じゃあ悟や隆平や、純の遺書にあった俺の小六のクラスメートを次々に殺して回っていたのは、純自身の幽霊じゃなくてあいつのお母さん?
さらに畳かけるように質問を浴びせかけようとする俺を制して母ちゃんが腕時計を見ながら言った。
「まずは駅に戻って電車に乗りましょ。話はその中でゆっくりしてあげるわ。夕方までに長崎市へ行って人に会わなきゃいけないからね」
そういうわけでまたローカル線で長崎市へと向かう。田舎のローカル線でまだ昼間だったから電車はがらがらに空いていた。その座席に固まって座り、俺と美紅は母ちゃんから話の続きを聞いた。

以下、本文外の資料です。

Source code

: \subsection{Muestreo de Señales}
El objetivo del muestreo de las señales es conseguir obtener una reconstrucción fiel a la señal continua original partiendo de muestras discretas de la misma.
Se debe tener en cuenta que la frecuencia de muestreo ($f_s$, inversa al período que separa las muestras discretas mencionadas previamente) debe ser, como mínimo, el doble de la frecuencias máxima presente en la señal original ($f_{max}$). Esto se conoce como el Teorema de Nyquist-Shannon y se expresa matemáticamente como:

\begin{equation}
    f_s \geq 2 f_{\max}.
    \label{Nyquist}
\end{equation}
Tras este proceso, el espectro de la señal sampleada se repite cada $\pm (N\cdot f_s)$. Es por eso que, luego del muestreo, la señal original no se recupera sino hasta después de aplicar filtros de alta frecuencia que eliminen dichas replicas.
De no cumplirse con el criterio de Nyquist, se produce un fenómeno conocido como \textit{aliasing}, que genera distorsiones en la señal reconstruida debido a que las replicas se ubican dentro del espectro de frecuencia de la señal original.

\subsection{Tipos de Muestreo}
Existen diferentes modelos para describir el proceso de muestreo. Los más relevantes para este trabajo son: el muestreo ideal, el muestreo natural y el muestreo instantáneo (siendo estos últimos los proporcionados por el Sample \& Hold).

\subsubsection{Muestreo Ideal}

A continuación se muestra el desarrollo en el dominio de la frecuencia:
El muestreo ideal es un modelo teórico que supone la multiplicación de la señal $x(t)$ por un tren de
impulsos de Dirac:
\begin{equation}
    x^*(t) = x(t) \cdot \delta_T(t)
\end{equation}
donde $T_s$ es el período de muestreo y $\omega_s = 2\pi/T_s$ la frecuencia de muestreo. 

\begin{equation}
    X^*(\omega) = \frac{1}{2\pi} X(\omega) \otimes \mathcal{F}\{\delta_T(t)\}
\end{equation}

「警察もね、今回の事件では純君のお母さんの行方を捜していたのよ。まあ関係があるかどうかは分からなかったけど、純君の母親なら一応動機はあるしね」
そう母ちゃんは切り出した。
「そして深見百合子さんの実家は隠れキリシタンの家系だったのね。もっとも百合子さん自身はそんな信仰とはもう関係はなかったと思うけど」
それから母ちゃんはまたショルダーバッグから数枚のやや大ぶりな紙を取り出して俺に渡した。白黒の絵をコピーした物のようだ。
「何これ?」
「いいからその順番によく見てみなさい。その順番にね」
またかよ。何が何だか分からないまま俺はその一枚目の絵を見る。ずいぶん古い時代の物のようだ。だが俺は一目見てぞっと身の毛がよだった。ちょんまげ姿の男が太い柱のような物に縛りつけられていた。そしてその柱、腰の高さあたりで二つに分かれて回せるようになっているようで、その人物の上半身と下半身が信じられない程反対向きにねじられている。俺は顔をしかめて思わず母ちゃんに文句を言った。
「なんだよ、こんな時に。こんな悪趣味な物見せて」
だが母ちゃんは妙に真剣というか深刻そうな表情でいつになくきびしい口調で俺に言った。
「いいから、とにかく最後まで見なさい」
俺は仕方なく最初の紙をめくって二枚目に目を落とす。それには大勢の男女が高い崖から突き落とされる様子が描かれていた。崖の底の方からは煙が上がっているように見えた。
「これってひょっとして火山の噴火口?」
「そう。多分この近くの雲仙岳とか普賢岳とかのね」
また母ちゃんが目で促すので三枚目を見る。それはさらにおぞましい絵だった。縛られた男が太い木の幹に槍で串刺しにされている。槍はちょうどへその辺りに突き刺さっていて、よく見るとその人物の足は地面から浮いている。また母ちゃんの解説が入る。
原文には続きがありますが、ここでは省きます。